In this summary, you will learn
- What factors affect risk planning
- Why it seems as if disasters have become more frequent
- How to use seven principles to assess and manage extreme events
- What issues confront scientists who study catastrophes
- What five factors leaders often neglect in making decisions about risk
Why you should read Learning from Catastrophes
In terms of insurance payouts, two-thirds of the 25 most expensive disasters in the last 40 years have taken place since 2001. As the global climate changes and more people move to overbuilt and hence more vulnerable cities, the pace of cataclysmic “extreme events” is liable to increase. From the costs related to Iceland’s volcano to the impact of the catastrophic oil spill in the Gulf of Mexico, far too many organizations already face extreme problems. Authors and editors Howard Kunreuther and Michael Useem, both Wharton School professors, join 20 other experts to examine risk assessment and management. Although their book is made up of scholarly essays, getAbstract finds it pertinent and useful.
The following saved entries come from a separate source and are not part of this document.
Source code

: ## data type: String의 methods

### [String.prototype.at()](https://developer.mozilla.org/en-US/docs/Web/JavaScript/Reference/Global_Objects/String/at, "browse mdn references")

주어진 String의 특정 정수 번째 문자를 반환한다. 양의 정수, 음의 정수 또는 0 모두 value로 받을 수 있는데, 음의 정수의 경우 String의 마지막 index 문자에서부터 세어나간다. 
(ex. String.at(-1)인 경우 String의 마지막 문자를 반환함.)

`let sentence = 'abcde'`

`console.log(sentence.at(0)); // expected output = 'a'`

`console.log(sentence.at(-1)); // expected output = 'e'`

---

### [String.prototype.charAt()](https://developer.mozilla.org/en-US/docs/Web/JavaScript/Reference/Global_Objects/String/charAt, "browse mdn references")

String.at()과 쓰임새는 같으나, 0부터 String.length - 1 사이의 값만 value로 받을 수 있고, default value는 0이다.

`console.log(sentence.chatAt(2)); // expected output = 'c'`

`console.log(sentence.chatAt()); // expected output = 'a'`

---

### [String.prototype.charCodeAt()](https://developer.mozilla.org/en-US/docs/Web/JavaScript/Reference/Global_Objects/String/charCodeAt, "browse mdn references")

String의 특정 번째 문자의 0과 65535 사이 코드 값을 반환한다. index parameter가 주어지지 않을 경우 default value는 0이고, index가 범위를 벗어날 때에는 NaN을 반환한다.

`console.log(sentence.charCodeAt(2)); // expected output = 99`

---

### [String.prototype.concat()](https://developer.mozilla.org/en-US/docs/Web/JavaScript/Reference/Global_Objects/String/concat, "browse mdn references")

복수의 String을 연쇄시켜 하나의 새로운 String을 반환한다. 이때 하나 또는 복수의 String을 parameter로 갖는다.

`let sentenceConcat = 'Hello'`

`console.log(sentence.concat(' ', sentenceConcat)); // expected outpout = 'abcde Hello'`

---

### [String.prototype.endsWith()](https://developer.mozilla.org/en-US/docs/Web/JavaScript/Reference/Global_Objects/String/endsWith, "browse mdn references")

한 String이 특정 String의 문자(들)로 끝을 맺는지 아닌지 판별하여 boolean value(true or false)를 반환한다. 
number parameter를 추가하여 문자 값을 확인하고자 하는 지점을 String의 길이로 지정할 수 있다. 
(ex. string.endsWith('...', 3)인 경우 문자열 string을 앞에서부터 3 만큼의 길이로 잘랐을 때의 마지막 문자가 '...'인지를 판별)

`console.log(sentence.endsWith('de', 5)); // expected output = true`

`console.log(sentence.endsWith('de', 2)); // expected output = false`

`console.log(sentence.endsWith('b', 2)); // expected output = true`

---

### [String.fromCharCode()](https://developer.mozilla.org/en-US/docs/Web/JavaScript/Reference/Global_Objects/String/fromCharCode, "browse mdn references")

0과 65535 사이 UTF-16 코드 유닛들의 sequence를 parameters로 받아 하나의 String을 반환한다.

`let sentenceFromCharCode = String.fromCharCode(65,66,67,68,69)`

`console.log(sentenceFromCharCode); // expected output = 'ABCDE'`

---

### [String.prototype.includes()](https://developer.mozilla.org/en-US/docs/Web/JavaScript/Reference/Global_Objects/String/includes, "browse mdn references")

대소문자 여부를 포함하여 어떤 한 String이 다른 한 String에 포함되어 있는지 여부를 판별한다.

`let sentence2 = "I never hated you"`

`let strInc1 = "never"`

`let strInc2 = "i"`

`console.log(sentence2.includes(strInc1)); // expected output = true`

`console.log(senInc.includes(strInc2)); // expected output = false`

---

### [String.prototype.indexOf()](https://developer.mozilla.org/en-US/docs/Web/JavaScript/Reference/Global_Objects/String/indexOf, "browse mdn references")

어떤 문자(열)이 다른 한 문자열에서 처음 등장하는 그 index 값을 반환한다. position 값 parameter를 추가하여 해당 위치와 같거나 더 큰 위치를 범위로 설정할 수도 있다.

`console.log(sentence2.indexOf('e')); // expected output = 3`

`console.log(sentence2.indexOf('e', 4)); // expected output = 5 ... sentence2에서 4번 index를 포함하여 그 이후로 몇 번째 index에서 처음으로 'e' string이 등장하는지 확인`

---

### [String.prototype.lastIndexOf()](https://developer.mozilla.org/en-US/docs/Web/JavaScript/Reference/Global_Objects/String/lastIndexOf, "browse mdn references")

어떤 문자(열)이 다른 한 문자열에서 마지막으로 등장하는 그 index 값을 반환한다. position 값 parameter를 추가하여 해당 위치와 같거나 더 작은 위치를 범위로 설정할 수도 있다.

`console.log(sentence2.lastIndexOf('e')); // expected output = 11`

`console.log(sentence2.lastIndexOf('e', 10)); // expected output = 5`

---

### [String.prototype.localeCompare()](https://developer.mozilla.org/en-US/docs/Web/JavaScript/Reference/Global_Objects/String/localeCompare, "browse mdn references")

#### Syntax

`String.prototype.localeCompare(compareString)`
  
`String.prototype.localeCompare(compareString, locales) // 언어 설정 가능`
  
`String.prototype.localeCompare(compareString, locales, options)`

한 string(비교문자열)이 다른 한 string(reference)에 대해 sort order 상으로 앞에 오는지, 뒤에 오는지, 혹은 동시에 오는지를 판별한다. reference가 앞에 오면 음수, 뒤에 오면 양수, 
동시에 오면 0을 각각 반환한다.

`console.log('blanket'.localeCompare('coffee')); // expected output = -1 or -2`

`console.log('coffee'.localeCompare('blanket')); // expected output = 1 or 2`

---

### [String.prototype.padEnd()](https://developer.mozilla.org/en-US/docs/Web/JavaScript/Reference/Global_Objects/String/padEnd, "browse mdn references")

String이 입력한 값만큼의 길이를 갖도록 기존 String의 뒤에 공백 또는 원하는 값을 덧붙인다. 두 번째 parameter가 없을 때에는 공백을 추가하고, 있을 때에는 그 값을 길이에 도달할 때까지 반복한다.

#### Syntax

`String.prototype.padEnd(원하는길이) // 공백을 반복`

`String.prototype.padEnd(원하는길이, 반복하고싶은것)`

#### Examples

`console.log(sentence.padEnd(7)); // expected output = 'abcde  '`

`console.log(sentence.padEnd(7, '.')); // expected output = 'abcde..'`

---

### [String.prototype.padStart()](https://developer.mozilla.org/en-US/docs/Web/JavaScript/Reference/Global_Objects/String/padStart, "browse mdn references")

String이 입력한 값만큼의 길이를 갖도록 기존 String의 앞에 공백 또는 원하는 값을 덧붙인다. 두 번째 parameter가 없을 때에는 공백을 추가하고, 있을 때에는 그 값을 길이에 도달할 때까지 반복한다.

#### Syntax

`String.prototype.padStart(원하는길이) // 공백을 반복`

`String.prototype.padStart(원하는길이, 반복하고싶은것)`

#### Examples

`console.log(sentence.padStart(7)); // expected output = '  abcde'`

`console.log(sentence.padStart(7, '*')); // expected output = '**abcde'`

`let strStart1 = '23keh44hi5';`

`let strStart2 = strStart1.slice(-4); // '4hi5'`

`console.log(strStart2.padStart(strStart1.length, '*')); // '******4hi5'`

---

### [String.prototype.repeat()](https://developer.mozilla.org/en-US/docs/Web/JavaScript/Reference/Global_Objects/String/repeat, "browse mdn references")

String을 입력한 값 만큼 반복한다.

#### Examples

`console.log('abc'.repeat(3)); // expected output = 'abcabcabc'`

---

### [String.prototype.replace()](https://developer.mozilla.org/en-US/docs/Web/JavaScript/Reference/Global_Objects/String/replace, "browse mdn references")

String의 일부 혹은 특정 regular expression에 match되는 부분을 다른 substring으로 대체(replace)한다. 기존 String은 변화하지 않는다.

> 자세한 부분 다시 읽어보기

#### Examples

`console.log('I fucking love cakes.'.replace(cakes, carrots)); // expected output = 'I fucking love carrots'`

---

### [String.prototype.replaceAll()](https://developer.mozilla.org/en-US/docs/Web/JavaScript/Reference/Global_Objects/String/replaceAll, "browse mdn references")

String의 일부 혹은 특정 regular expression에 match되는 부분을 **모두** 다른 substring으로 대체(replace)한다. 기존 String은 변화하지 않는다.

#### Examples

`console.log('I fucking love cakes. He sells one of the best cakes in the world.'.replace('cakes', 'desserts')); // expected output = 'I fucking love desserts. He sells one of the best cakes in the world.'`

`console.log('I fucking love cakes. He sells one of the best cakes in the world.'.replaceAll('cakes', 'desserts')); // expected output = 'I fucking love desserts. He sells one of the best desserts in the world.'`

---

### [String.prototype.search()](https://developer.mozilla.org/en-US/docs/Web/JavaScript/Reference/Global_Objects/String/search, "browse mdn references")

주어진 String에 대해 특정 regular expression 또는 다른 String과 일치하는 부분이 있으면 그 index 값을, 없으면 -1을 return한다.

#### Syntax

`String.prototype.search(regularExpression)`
Leaders can apply the directives in this intelligent, informative, thought-provoking volume to develop strategic planning for major catastrophes.
About the Authors
Howard Kunreuther and Michael Useem are professors at the Wharton School at the University of Pennsylvania. Kunreuther directs the school’s Risk Management and Decision Processes Center and Useem heads its Center for Leadership and Change Management.